Hi folks. Such hot and juicy readings this week, many questions and feels, but here are two:
Both Baldwin and Freire employ a language of love and humanity in their conceptualizations of how to disrupt oppression and work toward liberation. I find something powerful and beautiful in that, but also in my experience, this language can sometime be co-opted as means of invalidating and vilifying the righteous anger of marginalized peoples (e.g. "Ugh how are we ever supposed to reach equality when Black/Brown people are so bitter and mean all the time?!") I think it's tricky work to push back against the dehumanization of folks of color without falling into the trap of a colorblind, humanist (I understand this as very white liberal, but Freire uses it in a different way) understanding of how we all should/ should be expected to live in the world together. How do you understand Baldwin's appeal to his nephew to "accept" white folks "with love"? Are love and anger mutually exclusive? Where is the space to talk about our shared humanity in such a fraught historical context, which has produced such differential realities for different humans?

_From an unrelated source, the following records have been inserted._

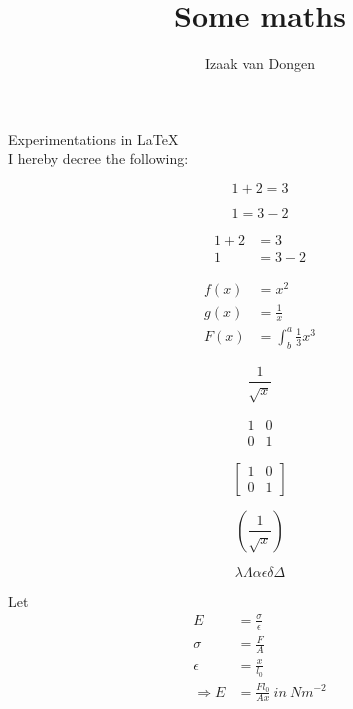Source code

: \documentclass{article}
\title{Some maths}
\author{Izaak van Dongen}
\begin{document}
\maketitle
Experimentations in \LaTeX\\

I hereby decree the following:

\begin{equation*}
  1 + 2 = 3 
\end{equation*}

\begin{equation*}
  1 = 3 - 2
\end{equation*}

\begin{align*}
  1 + 2 &= 3\\
  1 &= 3 - 2
\end{align*}

\begin{align*}
  f(x) &= x^2\\
  g(x) &= \frac{1}{x}\\
  F(x) &= \int^a_b \frac{1}{3}x^3
\end{align*}

\begin{equation*}
\frac{1}{\sqrt{x}}
\end{equation*}

\begin{equation*}
\begin{matrix}
1 & 0\\
0 & 1
\end{matrix}
\end{equation*}

\begin{equation*}
\left[
\begin{matrix}
1 & 0\\
0 & 1
\end{matrix}
\right]
\end{equation*}

\begin{equation*}
\left(\frac{1}{\sqrt{x}}\right)
\end{equation*}

\begin{equation*}
\lambda \Lambda
\alpha
\epsilon
\delta \Delta
\end{equation*}

Let \begin{align*}
    E &= \frac{\sigma}{\epsilon}\\
    \sigma &= \frac{F}{A}\\
    \epsilon &= \frac{x}{l_0}\\
    \Rightarrow E &= \frac{Fl_0}{Ax}\ in\ Nm^{-2}
\end{align*}
\end{document}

Something else I struggle with which was touched on by these readings is whose shoulders the onus for liberation is placed on. Baldwin very clearly says that his nephew must accept white folks with love in order to force them to recognized themselves as oppressors, the first step in his own liberation ("We cannot be free until they are free.") Freire's work emphasizes similar sentiments about liberation (for both the oppressors and oppressed) only being able to spring from the oppressed themselves. While in many ways I find this gives agency by positioning the oppressed as the holders of transformative power (and also agree that the oppressors are far too entrenched in systems that benefit them to lead the struggle for liberation), there's always a piece of me that feels like really?! Folks who have already had to work 10x as hard have to lead this work too?! And yes, of course, the work is 100% necessary and ultimately much more life giving/soul feeding than maintaining a dehumanizing status quo, but what liberation actually looks like is so HARD since a) "To be Black and conscious in American is to be in a constant of rage"-Baldwin (so responding with love ain't so easy), b) The laundry list of super difficult and painful dualities Freire offers on p.48 and c) capitalism (among other things of course). While we live in this type of economic system where people have to constantly compete and prioritize their paid work for survival it's extremely difficult (while still necessary) to dedicate one's life to transformation. I feel that ugly, painful, full of constant struggle piece is often downplayed in the romantic conversations of liberation and transformation. How do we talk to students about justice being their responsibility, while both attending to the incredible weight of that and also treating them gently when perhaps they make decisions that in turn, "prevent others from being more fully human" (i.e. for survival)?
Radical love indeed. What does a love that is bold about the structures of oppression look like? What does it mean to radically love, in ways that front and prioritize dismantling categories without discounting the pain that we experience through these categories. I have been fascinated for quite awhile about radical love. The Feminist Wire had an excellent series on radical love this past summer, in case others are interested. lp.